I recommend doing this for two main paradigms of your life:
Your career/work
Your relationships (which includes health because that is all about your relationship with yourself)
One you’ve identified what is important and will have a huge impact, link it to a theme.
Pick two themes for your year
These themes become headings for your year, and are linked to what is most important in that paradigm of your life.
A single goal (for example, running 5km every day) might be too specific, narrow or random, and not accomplishing it can feels like a big failure. But if you’re committing to a theme you are constantly invited to stay in the process, to tweak, to find something else to focus on and do differently and be excellent at.
To pick up on the running example, you’ve identified that getting fitter is really important to you and you’ve clarified both why it is and what it might looks like practically.

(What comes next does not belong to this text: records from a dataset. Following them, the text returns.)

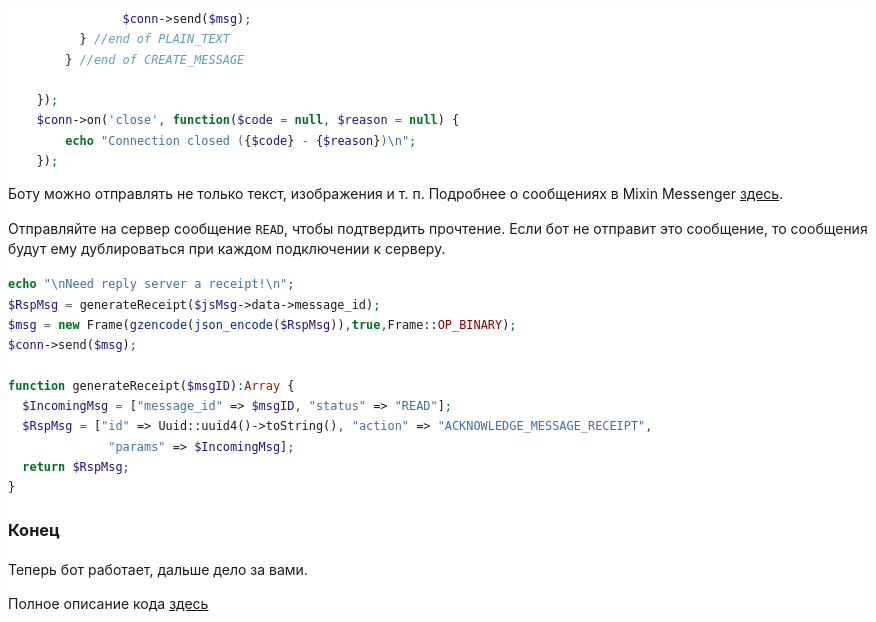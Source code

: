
 ```php
                $conn->send($msg);
          } //end of PLAIN_TEXT
        } //end of CREATE_MESSAGE

    });
    $conn->on('close', function($code = null, $reason = null) {
        echo "Connection closed ({$code} - {$reason})\n";
    });                                      
```
Боту можно отправлять не только текст, изображения и т. п. Подробнее о сообщениях в Mixin Messenger [здесь](https://developers.mixin.one/api/beta-mixin-message/websocket-messages/).

Отправляйте на сервер сообщение `READ`, чтобы подтвердить прочтение. Если бот не отправит это сообщение, то сообщения будут ему дублироваться при каждом подключении к серверу. 
```php
echo "\nNeed reply server a receipt!\n";
$RspMsg = generateReceipt($jsMsg->data->message_id);
$msg = new Frame(gzencode(json_encode($RspMsg)),true,Frame::OP_BINARY);
$conn->send($msg);

function generateReceipt($msgID):Array {
  $IncomingMsg = ["message_id" => $msgID, "status" => "READ"];
  $RspMsg = ["id" => Uuid::uuid4()->toString(), "action" => "ACKNOWLEDGE_MESSAGE_RECEIPT",
              "params" => $IncomingMsg];
  return $RspMsg;
}
```
### Конец
Теперь бот работает, дальше дело за вами.

Полное описание кода [здесь](https://github.com/wenewzhang/mixin_labs-php-bot/blob/master/helloworld.php)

However, while going through that process you realise that in this season of your life, running multiple times a week isn’t something you can sustain. Instead of letting that discourage you, because your theme is getting fitter and one of your answers to “what that person look like” includes lowering your resting heart rate from 90 to 70, you are immediately invited into creativity:
What other forms of exercise can you commit to that align with that theme?
How about swimming at the gym?
Doing weights (or even just bodyweight exercises) at home?
Do you need to find an exercise partner to help keep you in the process?
Are there other things you can do to sustainably lower your resting heart rate?
And so on.
Attach a colour to each theme
For each theme, decide on a specific colour to represent it.
Whenever you see that colour, repeat the theme in your mind and use it as a constant reminder to stay in the process. For example, if fitness is green, whenever you see grass, or a an image with green on your computer, or a person with a green shirt, just bring that theme back to front of mind and ask yourself what you can do now, or today to continue honouring your commitment to that theme.
Become excellent at what is important
Becoming excellent isn’t about reaching a target; it’s not about “am I excellent yet?”
Becoming excellent is about falling in love with the process.
It is about continually asking yourself,
“Am I still becoming?”
“Am I still growing?”
“Am I staying focused on what is important?”
When your focus is on what is important to you which is tied directly into your themes, excellence will start emerging over time and you’ll discover new potential and opportunities you didn’t realise you had and can’t see from where you are now.
Get practical
What is important to you?
What are your two themes for the year? How does that link to what is important to you?
What are your colours for your themes?
How can you structure your weeks and days to ensure you prioritise time to do what is important?
Are you using a calendar? (If not, I strongly recommend doing so.) Which days, what time and with what regularity are you committing to doing what is important? Schedule it in!